In this paper, the alternating direction implicit method is used to discretize and solve the Reynolds equation of gas extrusion membrane for the design of the load-bearing structure of a gas extrusion membrane. Furthermore, the approximate solution of gas extrusion die pressure distribution is obtained through simplified programming in Matlab and then compared with the finite element method in the unified case. In comparison with the classical finite element method, its calculation accuracy reaches 0.02% under the minimum gas film pressure and 1.03% under the maximum gas film pressure.
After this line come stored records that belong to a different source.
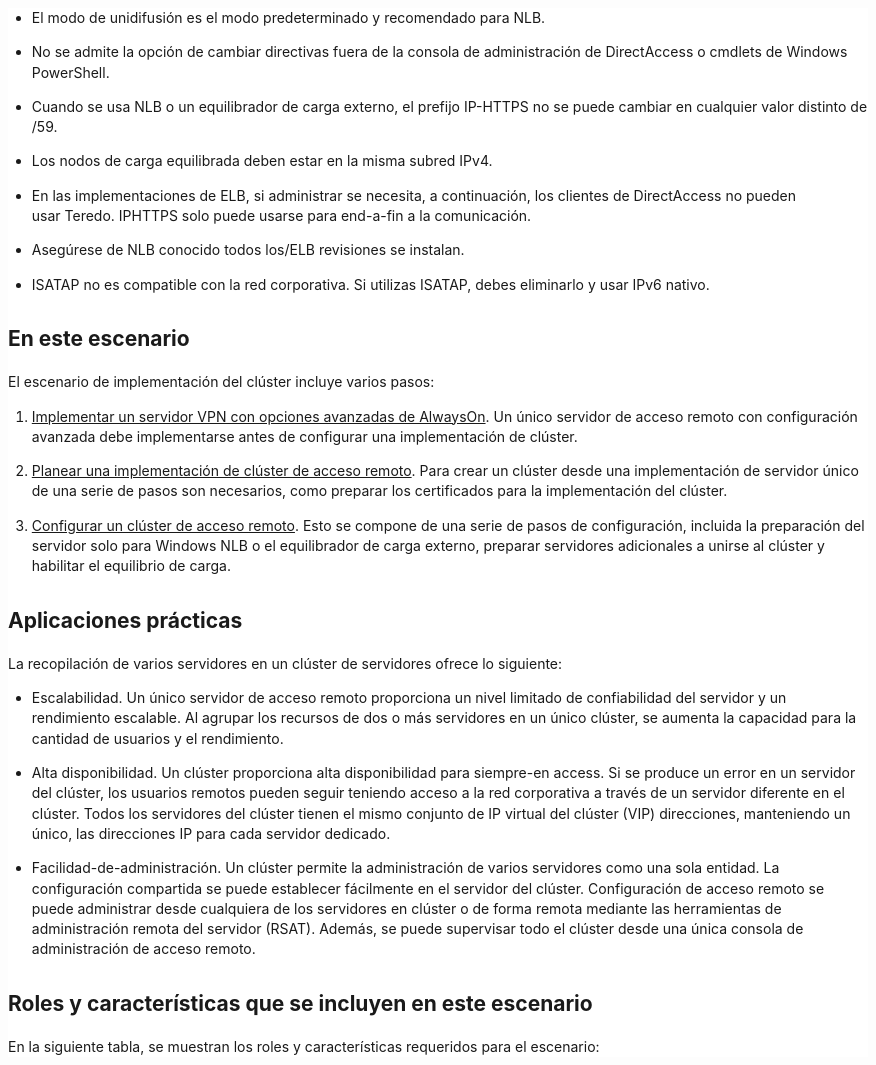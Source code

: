 -   El modo de unidifusión es el modo predeterminado y recomendado para NLB.  

-   No se admite la opción de cambiar directivas fuera de la consola de administración de DirectAccess o cmdlets de Windows PowerShell.  

-   Cuando se usa NLB o un equilibrador de carga externo, el prefijo IP-HTTPS no se puede cambiar en cualquier valor distinto de \/59.  

-   Los nodos de carga equilibrada deben estar en la misma subred IPv4.  

-   En las implementaciones de ELB, si administrar se necesita, a continuación, los clientes de DirectAccess no pueden usar&nbsp;Teredo. IPHTTPS solo puede usarse para end\-a\-fin a la comunicación.  

-   Asegúrese de NLB conocido todos los\/ELB revisiones se instalan.  

-   ISATAP no es compatible con la red corporativa. Si utilizas ISATAP, debes eliminarlo y usar IPv6 nativo.  

## <a name="in-this-scenario"></a>En este escenario  
El escenario de implementación del clúster incluye varios pasos:  

1.  [Implementar un servidor VPN con opciones avanzadas de AlwaysOn](../../vpn/always-on-vpn/deploy/always-on-vpn-adv-options.md). Un único servidor de acceso remoto con configuración avanzada debe implementarse antes de configurar una implementación de clúster.  

2.  [Planear una implementación de clúster de acceso remoto](plan/Plan-a-Remote-Access-Cluster-Deployment.md). Para crear un clúster desde una implementación de servidor único de una serie de pasos son necesarios, como preparar los certificados para la implementación del clúster.  

3.  [Configurar un clúster de acceso remoto](configure/Configure-a-Remote-Access-Cluster.md). Esto se compone de una serie de pasos de configuración, incluida la preparación del servidor solo para Windows NLB o el equilibrador de carga externo, preparar servidores adicionales a unirse al clúster y habilitar el equilibrio de carga.  

## <a name="BKMK_APP"></a>Aplicaciones prácticas  
La recopilación de varios servidores en un clúster de servidores ofrece lo siguiente:  

-   Escalabilidad. Un único servidor de acceso remoto proporciona un nivel limitado de confiabilidad del servidor y un rendimiento escalable. Al agrupar los recursos de dos o más servidores en un único clúster, se aumenta la capacidad para la cantidad de usuarios y el rendimiento.  

-   Alta disponibilidad. Un clúster proporciona alta disponibilidad para siempre\-en access. Si se produce un error en un servidor del clúster, los usuarios remotos pueden seguir teniendo acceso a la red corporativa a través de un servidor diferente en el clúster. Todos los servidores del clúster tienen el mismo conjunto de IP virtual del clúster \(VIP\) direcciones, manteniendo un único, las direcciones IP para cada servidor dedicado.  

-   Facilidad\-de\-administración. Un clúster permite la administración de varios servidores como una sola entidad. La configuración compartida se puede establecer fácilmente en el servidor del clúster. Configuración de acceso remoto se puede administrar desde cualquiera de los servidores en clúster o de forma remota mediante las herramientas de administración remota del servidor \(RSAT\). Además, se puede supervisar todo el clúster desde una única consola de administración de acceso remoto.  

## <a name="BKMK_NEW"></a>Roles y características que se incluyen en este escenario  
En la siguiente tabla, se muestran los roles y características requeridos para el escenario:  
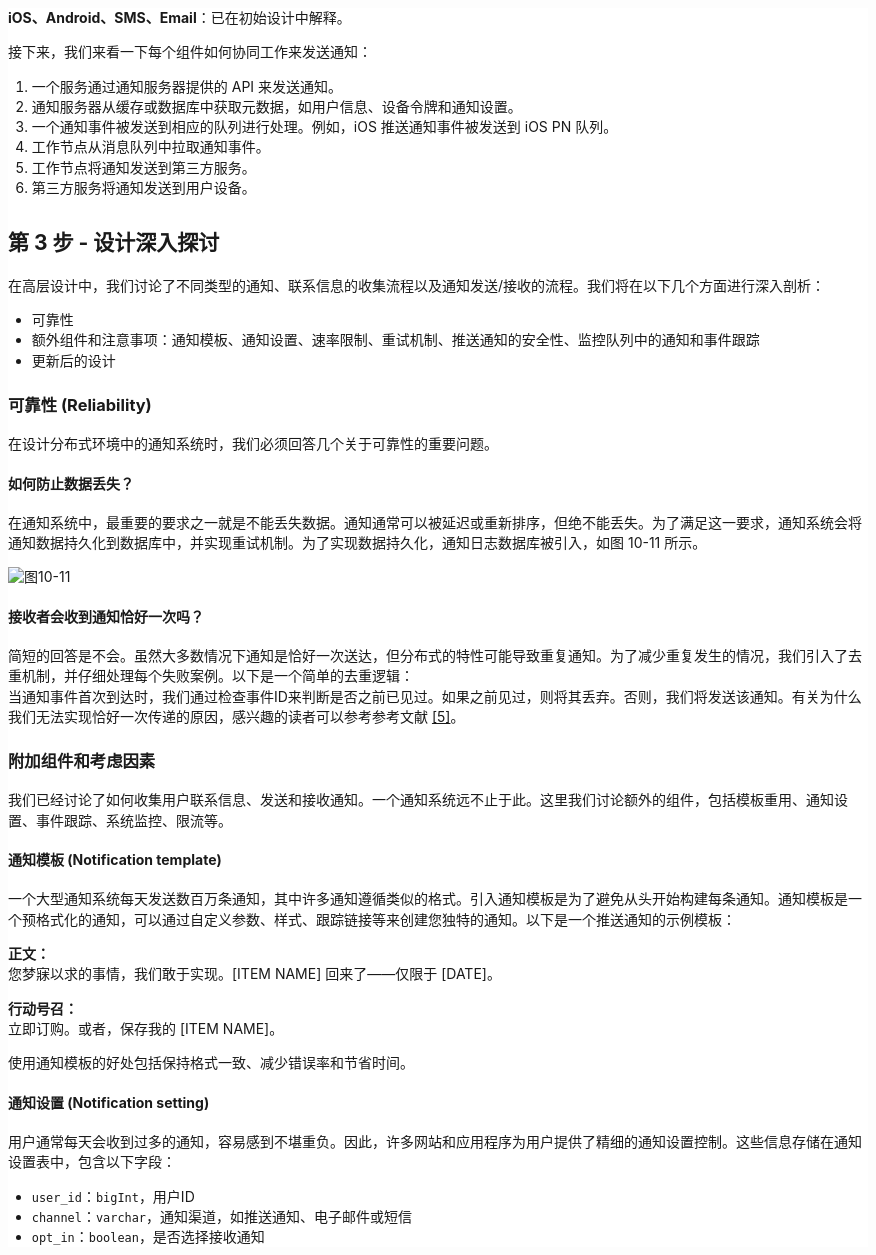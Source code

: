 **iOS、Android、SMS、Email**：已在初始设计中解释。

接下来，我们来看一下每个组件如何协同工作来发送通知：

1. 一个服务通过通知服务器提供的 API 来发送通知。
2. 通知服务器从缓存或数据库中获取元数据，如用户信息、设备令牌和通知设置。
3. 一个通知事件被发送到相应的队列进行处理。例如，iOS 推送通知事件被发送到 iOS PN 队列。
4. 工作节点从消息队列中拉取通知事件。
5. 工作节点将通知发送到第三方服务。
6. 第三方服务将通知发送到用户设备。

## 第 3 步 - 设计深入探讨

在高层设计中，我们讨论了不同类型的通知、联系信息的收集流程以及通知发送/接收的流程。我们将在以下几个方面进行深入剖析：
- 可靠性
- 额外组件和注意事项：通知模板、通知设置、速率限制、重试机制、推送通知的安全性、监控队列中的通知和事件跟踪
- 更新后的设计

### 可靠性 (Reliability)
在设计分布式环境中的通知系统时，我们必须回答几个关于可靠性的重要问题。

#### 如何防止数据丢失？
在通知系统中，最重要的要求之一就是不能丢失数据。通知通常可以被延迟或重新排序，但绝不能丢失。为了满足这一要求，通知系统会将通知数据持久化到数据库中，并实现重试机制。为了实现数据持久化，通知日志数据库被引入，如图 10-11 所示。

![图10-11](/insider/f10-11.png)

#### 接收者会收到通知恰好一次吗？  

简短的回答是不会。虽然大多数情况下通知是恰好一次送达，但分布式的特性可能导致重复通知。为了减少重复发生的情况，我们引入了去重机制，并仔细处理每个失败案例。以下是一个简单的去重逻辑：  
当通知事件首次到达时，我们通过检查事件ID来判断是否之前已见过。如果之前见过，则将其丢弃。否则，我们将发送该通知。有关为什么我们无法实现恰好一次传递的原因，感兴趣的读者可以参考参考文献 [[5]](https://bravenewgeek.com/you-cannot-haveexactly-once-delivery/)。

### 附加组件和考虑因素  
我们已经讨论了如何收集用户联系信息、发送和接收通知。一个通知系统远不止于此。这里我们讨论额外的组件，包括模板重用、通知设置、事件跟踪、系统监控、限流等。

#### 通知模板  (Notification template)
一个大型通知系统每天发送数百万条通知，其中许多通知遵循类似的格式。引入通知模板是为了避免从头开始构建每条通知。通知模板是一个预格式化的通知，可以通过自定义参数、样式、跟踪链接等来创建您独特的通知。以下是一个推送通知的示例模板：  

**正文：**  
您梦寐以求的事情，我们敢于实现。[ITEM NAME] 回来了——仅限于 [DATE]。  

**行动号召：**  
立即订购。或者，保存我的 [ITEM NAME]。  

使用通知模板的好处包括保持格式一致、减少错误率和节省时间。

#### 通知设置  (Notification setting)
用户通常每天会收到过多的通知，容易感到不堪重负。因此，许多网站和应用程序为用户提供了精细的通知设置控制。这些信息存储在通知设置表中，包含以下字段：  
- `user_id`：`bigInt`，用户ID  
- `channel`：`varchar`，通知渠道，如推送通知、电子邮件或短信  
- `opt_in`：`boolean`，是否选择接收通知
By changing the parameters of the gas-extruded membrane bearing arithmetic, the effects of amplitude at radial clearance H₀ and vibration frequency f on the load-bearing capacity characteristics are explored. Through comparative analysis, it is concluded that when the radial clearance is fixed, the average load-bearing capacity improves with the increase in amplitude. Given a certain amplitude, the larger the radial clearance is, the lower the average load-bearing capacity and the higher the cut-off frequency are. Given certain parameters, there is a cut-off frequency for the extruded air film, at which the optimal extrusion effect is achieved, and the average load-bearing capacity is maximized. For example, when the amplitude a = 5 μm and the radial clearance H₀ = 50 μm, the cut-off frequency of the bearing is 19 kHz, and the average load-bearing capacity is 1.22 N. A gas extruded film bearing with a 40 l/mm length, a 20 r/mm diameter, and a 2 h/mm wall thickness is produced. Three sets of gas-extruded film bearings were fabricated, and controlled experiments were carried out considering the actual process conditions. The radial levitation force obtained at a tilting angle of 36° of the tilting axis was 1.28 N for a fixed radial clearance of H₀ = 50 μm, a set frequency of 19 kHz, and a mass of 165 g for the bearings and the load. In this paper, the experimental and theoretical analysis of the gas-extruded membrane bearing designed has an error of 4.68% compared with the theoretical case.